INPUT RECORDS
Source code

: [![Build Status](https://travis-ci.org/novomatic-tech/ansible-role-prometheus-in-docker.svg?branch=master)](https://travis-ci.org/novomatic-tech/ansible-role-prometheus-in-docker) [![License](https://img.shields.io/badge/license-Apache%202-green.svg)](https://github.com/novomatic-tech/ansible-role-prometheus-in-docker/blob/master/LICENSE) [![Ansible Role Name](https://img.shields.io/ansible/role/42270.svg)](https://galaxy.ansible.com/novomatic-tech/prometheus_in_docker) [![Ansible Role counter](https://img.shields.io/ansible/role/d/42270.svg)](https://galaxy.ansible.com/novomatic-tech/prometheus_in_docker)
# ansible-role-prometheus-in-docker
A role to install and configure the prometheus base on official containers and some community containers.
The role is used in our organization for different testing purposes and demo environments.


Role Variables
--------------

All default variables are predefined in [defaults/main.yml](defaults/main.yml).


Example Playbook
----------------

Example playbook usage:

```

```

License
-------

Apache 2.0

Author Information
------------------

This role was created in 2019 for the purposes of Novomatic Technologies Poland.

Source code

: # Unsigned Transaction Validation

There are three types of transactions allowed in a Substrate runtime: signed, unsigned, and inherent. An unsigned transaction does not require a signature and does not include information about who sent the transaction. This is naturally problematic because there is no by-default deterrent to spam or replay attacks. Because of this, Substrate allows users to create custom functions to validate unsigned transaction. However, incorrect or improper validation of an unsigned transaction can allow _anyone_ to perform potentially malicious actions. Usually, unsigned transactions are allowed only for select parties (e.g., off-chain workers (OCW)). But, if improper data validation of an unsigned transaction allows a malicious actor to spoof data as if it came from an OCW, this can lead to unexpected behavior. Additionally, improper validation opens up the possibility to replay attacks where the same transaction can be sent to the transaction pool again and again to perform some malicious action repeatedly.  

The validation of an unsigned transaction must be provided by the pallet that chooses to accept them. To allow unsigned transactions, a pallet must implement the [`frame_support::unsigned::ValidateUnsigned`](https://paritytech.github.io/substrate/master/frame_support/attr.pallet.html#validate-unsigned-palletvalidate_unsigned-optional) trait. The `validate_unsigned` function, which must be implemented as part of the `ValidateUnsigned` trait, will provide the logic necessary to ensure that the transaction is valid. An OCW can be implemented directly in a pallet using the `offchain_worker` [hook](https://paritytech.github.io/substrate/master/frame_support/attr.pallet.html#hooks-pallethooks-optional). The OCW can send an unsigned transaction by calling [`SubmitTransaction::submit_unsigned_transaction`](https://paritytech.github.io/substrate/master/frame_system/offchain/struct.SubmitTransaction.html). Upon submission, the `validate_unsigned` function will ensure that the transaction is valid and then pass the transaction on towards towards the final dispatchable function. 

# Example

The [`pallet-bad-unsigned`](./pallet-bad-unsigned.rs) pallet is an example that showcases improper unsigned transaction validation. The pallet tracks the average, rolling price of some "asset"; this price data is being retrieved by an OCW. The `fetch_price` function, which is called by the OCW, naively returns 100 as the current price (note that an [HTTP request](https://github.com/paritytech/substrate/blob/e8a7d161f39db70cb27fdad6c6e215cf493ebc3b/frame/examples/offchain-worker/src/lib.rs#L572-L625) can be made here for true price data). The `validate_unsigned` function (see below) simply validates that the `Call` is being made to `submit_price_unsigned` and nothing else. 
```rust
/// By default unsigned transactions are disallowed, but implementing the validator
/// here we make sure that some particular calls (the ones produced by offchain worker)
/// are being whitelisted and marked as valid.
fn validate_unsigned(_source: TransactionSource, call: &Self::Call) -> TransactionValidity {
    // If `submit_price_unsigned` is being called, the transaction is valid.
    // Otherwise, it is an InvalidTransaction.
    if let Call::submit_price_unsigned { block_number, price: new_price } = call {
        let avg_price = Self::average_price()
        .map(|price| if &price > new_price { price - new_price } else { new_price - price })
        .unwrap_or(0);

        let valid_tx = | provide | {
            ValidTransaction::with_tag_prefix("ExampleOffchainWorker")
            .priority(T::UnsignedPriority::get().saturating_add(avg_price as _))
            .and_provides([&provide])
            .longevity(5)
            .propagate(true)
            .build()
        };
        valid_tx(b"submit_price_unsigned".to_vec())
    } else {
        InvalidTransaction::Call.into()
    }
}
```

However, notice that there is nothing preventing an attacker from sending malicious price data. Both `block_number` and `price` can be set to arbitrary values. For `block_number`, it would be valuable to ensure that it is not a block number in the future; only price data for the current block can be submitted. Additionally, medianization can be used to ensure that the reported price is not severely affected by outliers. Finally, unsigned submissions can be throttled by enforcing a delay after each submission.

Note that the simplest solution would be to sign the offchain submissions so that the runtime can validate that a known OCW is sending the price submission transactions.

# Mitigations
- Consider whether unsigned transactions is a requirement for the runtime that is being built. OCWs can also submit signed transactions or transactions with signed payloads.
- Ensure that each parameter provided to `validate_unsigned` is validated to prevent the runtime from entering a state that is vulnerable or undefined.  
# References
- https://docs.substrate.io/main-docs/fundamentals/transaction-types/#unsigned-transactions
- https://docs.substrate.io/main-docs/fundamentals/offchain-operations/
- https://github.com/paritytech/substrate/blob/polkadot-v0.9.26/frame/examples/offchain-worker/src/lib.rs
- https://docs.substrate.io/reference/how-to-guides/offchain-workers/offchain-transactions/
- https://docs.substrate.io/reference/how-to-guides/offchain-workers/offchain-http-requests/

WHAT THE TASK REQUIRES
From the entries above, extract only the lines running from the one containing "Author Information" through the one containing "# Unsigned Transaction Validation", inclusive.

REPLY
Author Information
------------------

This role was created in 2019 for the purposes of Novomatic Technologies Poland.

Source code

: # Unsigned Transaction Validation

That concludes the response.